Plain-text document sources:

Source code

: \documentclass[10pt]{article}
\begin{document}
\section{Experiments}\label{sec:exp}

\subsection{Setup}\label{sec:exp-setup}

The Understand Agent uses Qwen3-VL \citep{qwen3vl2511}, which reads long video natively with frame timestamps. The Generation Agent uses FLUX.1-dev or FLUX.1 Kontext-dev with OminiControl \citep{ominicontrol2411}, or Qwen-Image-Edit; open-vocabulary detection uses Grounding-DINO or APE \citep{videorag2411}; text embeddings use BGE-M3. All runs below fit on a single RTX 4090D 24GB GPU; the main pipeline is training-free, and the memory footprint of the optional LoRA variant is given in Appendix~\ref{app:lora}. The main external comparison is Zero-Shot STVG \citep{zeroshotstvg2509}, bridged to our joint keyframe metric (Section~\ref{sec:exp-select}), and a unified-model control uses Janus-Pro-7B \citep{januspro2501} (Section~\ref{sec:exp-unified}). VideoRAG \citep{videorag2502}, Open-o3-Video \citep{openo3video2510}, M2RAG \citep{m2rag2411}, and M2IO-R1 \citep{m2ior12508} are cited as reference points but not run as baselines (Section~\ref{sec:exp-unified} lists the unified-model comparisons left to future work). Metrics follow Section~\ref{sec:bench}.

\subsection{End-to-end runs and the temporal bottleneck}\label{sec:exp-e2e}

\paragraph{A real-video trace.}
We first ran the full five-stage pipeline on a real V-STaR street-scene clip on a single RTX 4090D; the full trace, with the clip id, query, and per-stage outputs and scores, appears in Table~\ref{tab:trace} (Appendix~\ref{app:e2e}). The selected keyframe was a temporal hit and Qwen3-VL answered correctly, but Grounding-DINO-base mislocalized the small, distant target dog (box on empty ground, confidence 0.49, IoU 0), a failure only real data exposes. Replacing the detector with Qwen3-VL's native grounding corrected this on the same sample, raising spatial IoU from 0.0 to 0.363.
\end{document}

> WHAT TO WORK ON: The lines holding the word "subsection" are the answer. Pull them out of the records and copy them.

> THE ANSWER:
\subsection{Setup}\label{sec:exp-setup}
\subsection{End-to-end runs and the temporal bottleneck}\label{sec:exp-e2e}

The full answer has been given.